Trentanove

«Che cosa ci fai, qui?»

«Scusa, sì. Avrei dovuto telefonarti, ma sono passata. Sei libera?»

«Stavo uscendo, ma posso rimandare. Che cosa c’è, perché mi sembri agitata?»

Carmen si tolse il giubbotto e lo lasciò cadere sul divano. «Sono agitata, sì. Accidenti. Ho scoperto una cosa terribile».

«Gesù… e di che si tratta?» Luisa tolse il giubbotto dal divano, che essendo bianco era delicato, e lo fece scivolare sul tappeto. «Che verità hai scoperto? Ma dimmela in fretta».

«Quella si è fatta investire dalla mia macchina per dare la colpa a me».

«Ma tu sei pazza nella testa». Luisa prese il giubbotto e glielo mise tra le mani. «Rivestiti, che non sei normale. Io devo uscire».

«Aspetta. Perché dici che non è vero, che ne sai?»

«Perché ho buon senso, accidenti. Figurati se quella sa chi sei. Non sa con certezza se quella era la macchina di Loris né che in quel momento fosse tua, è stato un incidente, non un suicidio. E poi, fai ragionare quella testa: una si ammazza, perché c’è mancato poco, per fare un dispetto a te. Ma tu sei completamente scema, bella mia. Forse in Brasile, ma qui ognuno pensa alla vita sua. Vattene, va’, che devo uscire».

Stava in piedi, con il giubbotto in mano, e non si decideva a muoversi. «Però io il dubbio ce l’ho. Lei è ancora innamorata di Loris, non lo vuol perdere…»

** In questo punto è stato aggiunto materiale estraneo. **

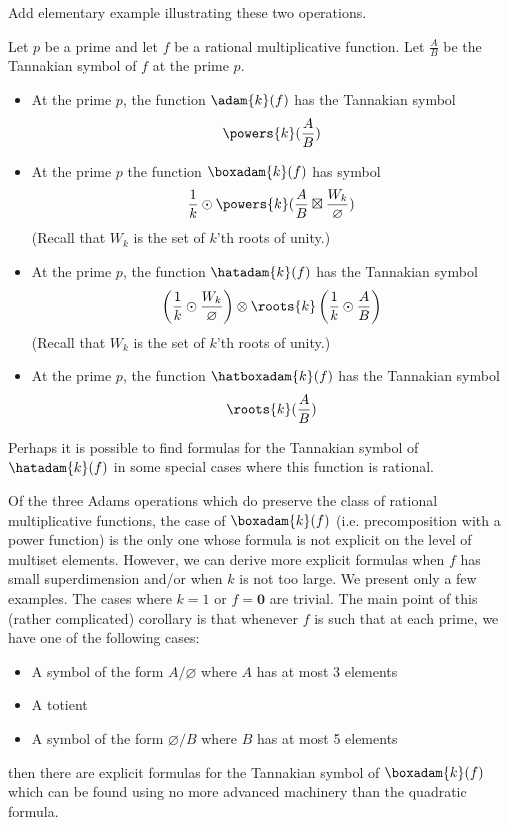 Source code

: \documentclass[a4paper]{article}
\begin{document}
\begin{example}
Add elementary example illustrating these two operations.
\end{example}

\begin{theorem}
Let $p$ be a prime and let $f$ be a rational multiplicative function. Let $\frac{A}{B}$ be the Tannakian symbol of $f$ at the prime $p$. 
\begin{itemize}
\item At the prime $p$, the function $\adam{k}(f)$ has the Tannakian symbol 
$$\powers{k}(\frac{A}{B})$$

\item At the prime $p$ the function $\boxadam{k}(f)$ has symbol 
$$\frac{1}{k} \odot \powers{k}(\frac{A}{B} \boxtimes \frac{W_k}{\varnothing})$$
(Recall that $W_k$ is the set of $k$'th roots of unity.) 
\item At the prime $p$, the function $\hatadam{k}(f)$ has the Tannakian symbol
$$\left(\frac{1}{k} \odot\frac{W_k}{\varnothing}\right) \otimes \roots{k}\left(\frac{1}{k} \odot \frac{A}{B}\right)
$$
(Recall that $W_k$ is the set of $k$'th roots of unity.) 
\item At the prime $p$, the function $\hatboxadam{k}(f)$ has the Tannakian symbol 
$$\roots{k}(\frac{A}{B})$$
\end{itemize}
\end{theorem}

\begin{remark}
Perhaps it is possible to find formulas for the Tannakian symbol of $\hatadam{k}(f)$ in some special cases where this function is rational. 
\end{remark}



Of the three Adams operations which do preserve the class of rational multiplicative functions, the case of $\boxadam{k}(f)$ (i.e. precomposition with a power function) is the only one whose formula is not explicit on the level of multiset elements. However, we can derive more explicit formulas when $f$ has small superdimension and/or when $k$ is not too large. We present only a few examples. The cases where $k=1$ or $f= \mathbf{0}$ are trivial. The main point of this (rather complicated) corollary is that whenever $f$ is such that at each prime, we have one of the following cases:
\begin{itemize}
\item A symbol of the form $A/ \varnothing$ where $A$ has at most 3 elements
\item A totient
\item A symbol of the form $\varnothing / B$ where $B$ has at most 5 elements
\end{itemize}
then there are explicit formulas for the Tannakian symbol of $\boxadam{k}(f)$ which can be found using no more advanced machinery than the quadratic formula.
\end{document}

«Figuriamoci. Con quegli strilli, le telefonate, la Volante… Allora per farti dispetto si fa mettere sotto dalla tua macchina per mandarti in galera». Luisa ebbe una breve risatina nervosa, stava facendo tardi. «Sai come si dice in veneziano: è peggio el tacon del buso».

«E che vuol dire?»

«Te lo spiego un’altra volta. Vieni, usciamo».

«Tu la conosci, vero?»

«Sì, la frequentavamo quando stava con Loris. Poi, quando lui l’ha scaricata e sei arrivata tu, tutti le hanno girato le spalle. Lei era come impazzita».

«Dillo a me. Io dormivo con le cuffie per non sentirla».

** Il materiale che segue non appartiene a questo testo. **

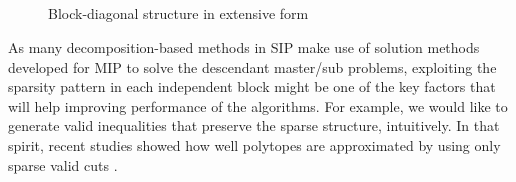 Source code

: \begin{figure}[]
	\centering
	~
	~

	~	
	~
	
	~	
	~
	
	~
	
	\caption{Block-diagonal structure in extensive form}
	\label{fig:de_structure}
\end{figure}

As many decomposition-based methods in SIP make use of solution methods developed for MIP to solve the descendant master/sub problems, exploiting the sparsity pattern in each independent block might be one of the key factors that will help improving performance of the algorithms. For example, we would like to generate valid inequalities that preserve the sparse structure, intuitively. In that spirit, recent studies showed how well polytopes are approximated by using only sparse valid cuts \cite{journal:DMW2015,journal:DIM2015}.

«Sì, era impazzita. Chissà che cosa voleva».

«Loris, voleva. E lui ha avuto tanta pazienza. Scendeva in strada, la coccolava, la riaccompagnava a casa… Abbiamo visto l’inferno. Poi la disgrazia e tutto è finito di colpo».

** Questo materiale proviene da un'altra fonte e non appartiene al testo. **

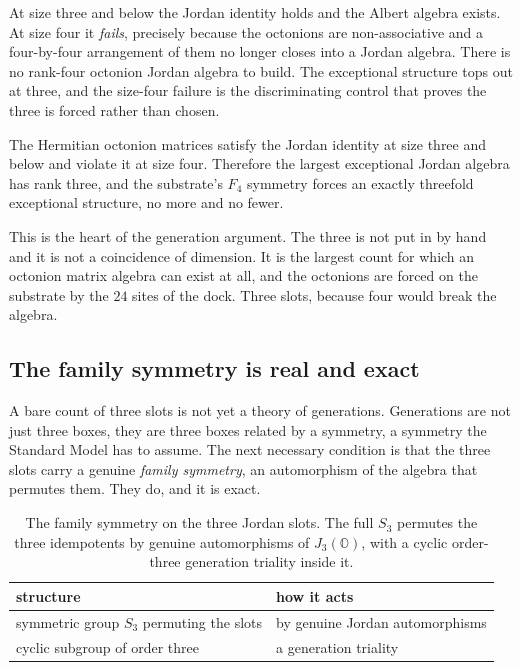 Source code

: At size three and below the Jordan identity holds and the Albert algebra exists. At size four it \emph{fails}, precisely because the octonions are non-associative and a four-by-four arrangement of them no longer closes into a Jordan algebra. There is no rank-four octonion Jordan algebra to build. The exceptional structure tops out at three, and the size-four failure is the discriminating control that proves the three is forced rather than chosen.

\begin{theorem}
The Hermitian octonion matrices satisfy the Jordan identity at size three and below and violate it at size four. Therefore the largest exceptional Jordan algebra has rank three, and the substrate's $F_4$ symmetry forces an exactly threefold exceptional structure, no more and no fewer.
\end{theorem}

This is the heart of the generation argument. The three is not put in by hand and it is not a coincidence of dimension. It is the largest count for which an octonion matrix algebra can exist at all, and the octonions are forced on the substrate by the $24$ sites of the dock. Three slots, because four would break the algebra.

\subsection{The family symmetry is real and exact}

A bare count of three slots is not yet a theory of generations. Generations are not just three boxes, they are three boxes related by a symmetry, a symmetry the Standard Model has to assume. The next necessary condition is that the three slots carry a genuine \emph{family symmetry}, an automorphism of the algebra that permutes them. They do, and it is exact.

\begin{table}[ht]
\centering
\begin{tabular}{@{}ll@{}}
\toprule
structure & how it acts \\
\midrule
symmetric group $S_3$ permuting the slots & by genuine Jordan automorphisms \\
cyclic subgroup of order three & a generation triality \\
\bottomrule
\end{tabular}
\caption{The family symmetry on the three Jordan slots. The full $S_3$ permutes the three idempotents by genuine automorphisms of $J_3(\mathbb{O})$, with a cyclic order-three generation triality inside it.}
\label{tab:family-symmetry}
\end{table}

«Si è calmata, ma ha continuato a soffrire, povera donna».

«Tu che ne sai?»

«Scusa, devo andare. Ci sentiamo, ciao».

Luisa Manfredini salì in macchina, mise in moto e uscì dal garage. Salutò con la mano Carmen, che era rimasta sul marciapiedi, e proseguì.

Non aveva voglia di raccontarlo. Era una faccenda sua, una scelta personale che non voleva condividere: ogni tanto lei, la sola di tutto il gruppo, andava ancora a trovare Lidia.